● **Requirement**
Your reply should hold only the lines from the records below where "that" occurs.

- Opening Delimiter -

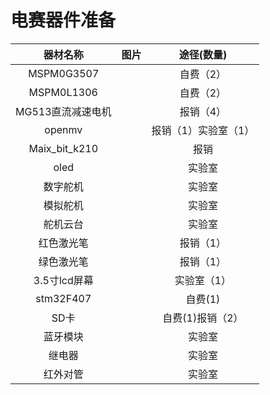 # 电赛器件准备



|     器材名称      | 图片 |      途径(数量)      |
| :---------------: | :--: | :------------------: |
|    MSPM0G3507     |      |      自费（2）       |
|    MSPM0L1306     |      |      自费（2）       |
| MG513直流减速电机 |      |      报销（4）       |
|      openmv       |      | 报销（1）实验室（1） |
|   Maix_bit_k210   |      |         报销         |
|       oled        |      |        实验室        |
|     数字舵机      |      |        实验室        |
|     模拟舵机      |      |        实验室        |
|     舵机云台      |      |        实验室        |
|    红色激光笔     |      |      报销（1）       |
|    绿色激光笔     |      |      报销（1）       |
|   3.5寸lcd屏幕    |      |     实验室（1）      |
|     stm32F407     |      |       自费(1)        |
|       SD卡        |      |   自费(1)报销（2）   |
|     蓝牙模块      |      |        实验室        |
|      继电器       |      |        实验室        |
|     红外对管      |      |        实验室        |

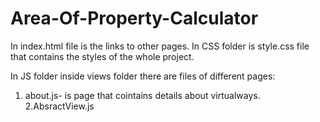 # Area-Of-Property-Calculator

In index.html file is the links to other pages.
In CSS folder is style.css file that contains the styles of the whole project.

In JS folder inside views folder there are files  of different pages:
1. about.js- is page that cointains details about virtualways.
2.AbsractView.js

- Closing Delimiter -

● **Output for this task**
In CSS folder is style.css file that contains the styles of the whole project.
1. about.js- is page that cointains details about virtualways.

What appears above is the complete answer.